__Task goal__.
Filter the records below and copy every line containing the word "Prefer".

__Data to use__.
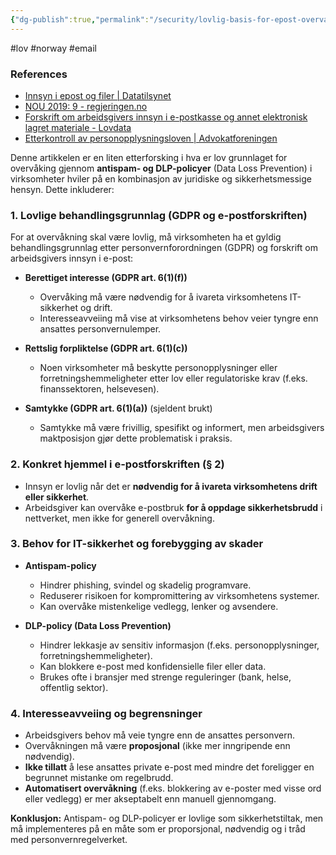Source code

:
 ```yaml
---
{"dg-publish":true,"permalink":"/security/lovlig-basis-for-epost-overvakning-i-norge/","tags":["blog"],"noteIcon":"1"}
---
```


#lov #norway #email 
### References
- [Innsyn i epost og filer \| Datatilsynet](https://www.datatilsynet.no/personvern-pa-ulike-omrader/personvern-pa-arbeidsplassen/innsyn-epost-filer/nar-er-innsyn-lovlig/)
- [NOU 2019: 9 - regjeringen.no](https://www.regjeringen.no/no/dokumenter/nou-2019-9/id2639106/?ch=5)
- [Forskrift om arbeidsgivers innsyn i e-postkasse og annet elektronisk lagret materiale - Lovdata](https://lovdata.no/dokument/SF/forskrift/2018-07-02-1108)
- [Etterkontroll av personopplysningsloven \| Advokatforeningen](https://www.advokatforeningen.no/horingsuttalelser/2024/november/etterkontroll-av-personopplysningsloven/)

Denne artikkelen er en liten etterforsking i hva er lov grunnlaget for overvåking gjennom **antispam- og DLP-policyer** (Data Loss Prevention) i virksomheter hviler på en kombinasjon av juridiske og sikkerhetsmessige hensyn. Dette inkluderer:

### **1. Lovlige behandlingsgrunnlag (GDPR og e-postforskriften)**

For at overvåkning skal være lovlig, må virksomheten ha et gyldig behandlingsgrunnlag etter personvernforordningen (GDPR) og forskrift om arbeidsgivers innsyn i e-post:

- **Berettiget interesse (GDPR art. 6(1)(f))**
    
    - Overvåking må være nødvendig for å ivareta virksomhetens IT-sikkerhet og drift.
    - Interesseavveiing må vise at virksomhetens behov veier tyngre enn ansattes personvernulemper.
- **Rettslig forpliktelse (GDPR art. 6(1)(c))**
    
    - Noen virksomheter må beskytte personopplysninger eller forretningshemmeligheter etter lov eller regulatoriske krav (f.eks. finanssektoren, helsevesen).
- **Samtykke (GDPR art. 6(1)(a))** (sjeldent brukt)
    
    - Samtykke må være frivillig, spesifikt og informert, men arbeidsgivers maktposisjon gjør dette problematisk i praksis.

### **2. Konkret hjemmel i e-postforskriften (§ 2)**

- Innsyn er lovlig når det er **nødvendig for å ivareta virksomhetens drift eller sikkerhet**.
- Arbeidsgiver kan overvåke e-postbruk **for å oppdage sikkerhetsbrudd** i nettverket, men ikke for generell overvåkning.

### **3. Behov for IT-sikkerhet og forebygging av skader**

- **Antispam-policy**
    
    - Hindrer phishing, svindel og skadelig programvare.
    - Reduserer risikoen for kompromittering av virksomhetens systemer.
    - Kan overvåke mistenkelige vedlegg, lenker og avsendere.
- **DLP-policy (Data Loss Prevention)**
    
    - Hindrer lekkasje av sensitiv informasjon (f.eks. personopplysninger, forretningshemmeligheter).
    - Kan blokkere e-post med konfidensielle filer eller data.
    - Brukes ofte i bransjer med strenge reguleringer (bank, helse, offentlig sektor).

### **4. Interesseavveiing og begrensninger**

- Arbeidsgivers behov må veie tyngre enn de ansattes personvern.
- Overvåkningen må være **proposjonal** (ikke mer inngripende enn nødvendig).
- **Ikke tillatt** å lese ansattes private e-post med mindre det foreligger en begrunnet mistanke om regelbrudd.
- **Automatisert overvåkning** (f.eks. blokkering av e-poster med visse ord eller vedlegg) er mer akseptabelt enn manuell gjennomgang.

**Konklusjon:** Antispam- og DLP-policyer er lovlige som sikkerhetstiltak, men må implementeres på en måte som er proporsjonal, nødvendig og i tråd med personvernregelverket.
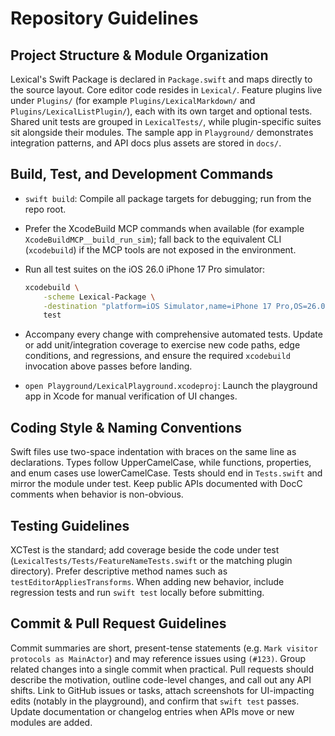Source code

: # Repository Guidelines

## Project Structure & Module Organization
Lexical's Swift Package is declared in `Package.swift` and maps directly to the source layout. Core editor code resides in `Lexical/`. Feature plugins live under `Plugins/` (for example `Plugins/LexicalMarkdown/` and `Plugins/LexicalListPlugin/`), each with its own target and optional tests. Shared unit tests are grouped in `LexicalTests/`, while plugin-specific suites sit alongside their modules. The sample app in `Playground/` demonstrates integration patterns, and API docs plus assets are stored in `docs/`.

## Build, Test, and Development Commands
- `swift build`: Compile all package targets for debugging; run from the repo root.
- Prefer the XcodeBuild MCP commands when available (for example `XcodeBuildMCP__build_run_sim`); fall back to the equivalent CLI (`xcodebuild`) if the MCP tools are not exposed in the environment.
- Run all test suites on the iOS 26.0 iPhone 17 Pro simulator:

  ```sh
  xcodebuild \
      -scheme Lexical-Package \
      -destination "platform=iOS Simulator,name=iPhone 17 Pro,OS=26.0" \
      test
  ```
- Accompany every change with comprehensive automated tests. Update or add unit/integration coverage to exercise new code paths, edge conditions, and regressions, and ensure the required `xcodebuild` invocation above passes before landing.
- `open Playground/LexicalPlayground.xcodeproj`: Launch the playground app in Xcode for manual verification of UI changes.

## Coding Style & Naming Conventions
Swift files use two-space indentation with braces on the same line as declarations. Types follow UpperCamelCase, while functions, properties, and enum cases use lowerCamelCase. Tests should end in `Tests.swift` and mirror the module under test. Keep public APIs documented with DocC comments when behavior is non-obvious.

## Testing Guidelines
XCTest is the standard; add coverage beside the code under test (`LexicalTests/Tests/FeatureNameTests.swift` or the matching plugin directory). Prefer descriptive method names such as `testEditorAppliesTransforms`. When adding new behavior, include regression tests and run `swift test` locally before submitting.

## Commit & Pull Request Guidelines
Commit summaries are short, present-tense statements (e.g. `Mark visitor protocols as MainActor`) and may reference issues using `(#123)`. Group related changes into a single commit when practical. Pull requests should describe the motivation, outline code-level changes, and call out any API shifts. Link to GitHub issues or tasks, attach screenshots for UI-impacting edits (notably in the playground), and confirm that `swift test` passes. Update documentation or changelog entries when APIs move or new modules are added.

__Answer space__.
- Prefer the XcodeBuild MCP commands when available (for example `XcodeBuildMCP__build_run_sim`); fall back to the equivalent CLI (`xcodebuild`) if the MCP tools are not exposed in the environment.
XCTest is the standard; add coverage beside the code under test (`LexicalTests/Tests/FeatureNameTests.swift` or the matching plugin directory). Prefer descriptive method names such as `testEditorAppliesTransforms`. When adding new behavior, include regression tests and run `swift test` locally before submitting.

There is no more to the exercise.